Syria: Pro-attack Media Commentators had Undeclared Defence Industry Links $Submitted by LittleWing on Fri, 10/11/2013 - 15:48
US media failed to cite pundits’ ties to defense industry in Syria strike debate
Nearly two dozen of the commentators who appeared on major media outlets to discuss a possible US military strike on Syria had relationships with contractors and other organizations with a vested interest in the conflict, according to a new report.
The Public Accountability Initiative, a non-profit research group dedicated to “investigating power and corruption at the heights of business and government,” determined that 22 of the pundits who spoke to the media during the public debate over whether the US should bomb Syria appeared to have conflicts of interest. Seven think tanks with murky affiliations were also involved in the debate.
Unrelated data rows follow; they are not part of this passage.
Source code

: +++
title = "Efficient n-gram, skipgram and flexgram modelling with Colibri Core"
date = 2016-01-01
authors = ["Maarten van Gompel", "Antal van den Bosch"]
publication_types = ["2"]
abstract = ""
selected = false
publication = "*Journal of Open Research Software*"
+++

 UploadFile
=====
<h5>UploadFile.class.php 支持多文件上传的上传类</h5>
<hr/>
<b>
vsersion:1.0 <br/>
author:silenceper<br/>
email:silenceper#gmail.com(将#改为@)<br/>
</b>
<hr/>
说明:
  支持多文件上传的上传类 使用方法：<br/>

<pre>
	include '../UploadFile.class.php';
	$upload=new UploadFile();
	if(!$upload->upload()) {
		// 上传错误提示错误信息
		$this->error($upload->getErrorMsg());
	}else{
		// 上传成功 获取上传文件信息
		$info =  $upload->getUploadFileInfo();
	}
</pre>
Some analysts held board positions or held stock in companies that produce weapons for the US military, while others conducted work for private firms with the relationships not disclosed to the public.
Perhaps the most notable example is that of Stephen Hadley, a former national security advisor to President George Bush who argued in favor of striking Syria in appearances on CNN, MSNBC, Fox News and Bloomberg TV. He also wrote an editorial in The Washington Post with the headline, “To stop Iran, Obama must enforce red lines with Assad.”
Nowhere in those appearances was it disclosed, according to the report, that Hadley is a director with Raytheon, a weapons manufacturer that produces the Tomahawk cruise missiles the US almost certainly would have used had it intervened in Syria. Hadley earns an annual salary of $128,5000 from Raytheon and owns 11,477 shares of Raytheon stock. His holdings were worth $891,189 as of August 23.
“We found lots of industry ties. Some of them are stronger than others. Some really rise to the level of clear conflicts of interest,” Kevin Connor, co-author of the report, told The Washington Post. “These networks and these commentators should err on the side of disclosure.”